**Provided data:**
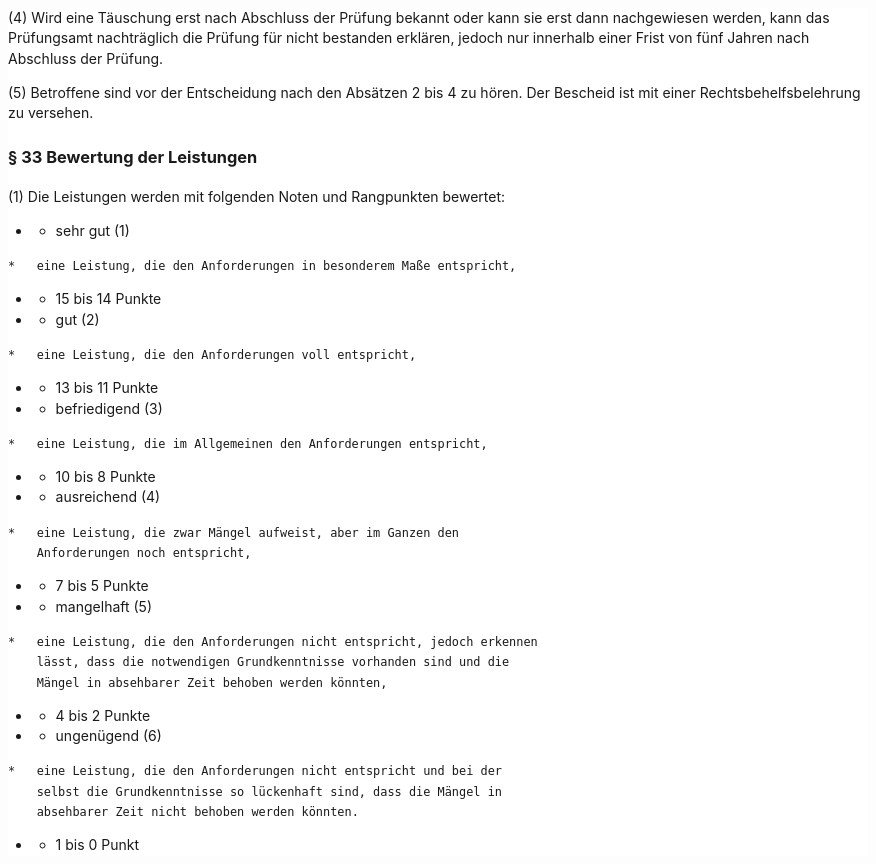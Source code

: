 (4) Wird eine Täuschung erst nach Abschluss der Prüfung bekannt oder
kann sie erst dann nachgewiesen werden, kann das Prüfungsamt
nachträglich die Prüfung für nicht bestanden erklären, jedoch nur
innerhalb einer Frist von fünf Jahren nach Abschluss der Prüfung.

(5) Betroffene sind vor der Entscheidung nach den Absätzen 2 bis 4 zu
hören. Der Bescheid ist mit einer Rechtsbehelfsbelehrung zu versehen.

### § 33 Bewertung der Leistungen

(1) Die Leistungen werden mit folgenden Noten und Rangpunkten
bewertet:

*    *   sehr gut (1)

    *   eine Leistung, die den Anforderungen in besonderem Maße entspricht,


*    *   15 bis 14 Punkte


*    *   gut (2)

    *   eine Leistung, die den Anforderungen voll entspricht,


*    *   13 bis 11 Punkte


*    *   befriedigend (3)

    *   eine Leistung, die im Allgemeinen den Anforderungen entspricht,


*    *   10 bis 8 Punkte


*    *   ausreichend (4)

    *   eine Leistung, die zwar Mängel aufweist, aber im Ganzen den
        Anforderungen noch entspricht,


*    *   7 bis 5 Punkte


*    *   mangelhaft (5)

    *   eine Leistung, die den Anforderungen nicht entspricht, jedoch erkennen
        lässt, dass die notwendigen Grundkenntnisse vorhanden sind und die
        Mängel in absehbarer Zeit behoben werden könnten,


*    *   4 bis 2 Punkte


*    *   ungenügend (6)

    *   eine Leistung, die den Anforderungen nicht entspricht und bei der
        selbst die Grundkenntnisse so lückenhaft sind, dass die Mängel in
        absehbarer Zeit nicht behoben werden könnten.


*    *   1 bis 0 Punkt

**Exercise:**
In the entries above, locate every line with the word "einer" and copy it.

**Solution to this task:**
innerhalb einer Frist von fünf Jahren nach Abschluss der Prüfung.
hören. Der Bescheid ist mit einer Rechtsbehelfsbelehrung zu versehen.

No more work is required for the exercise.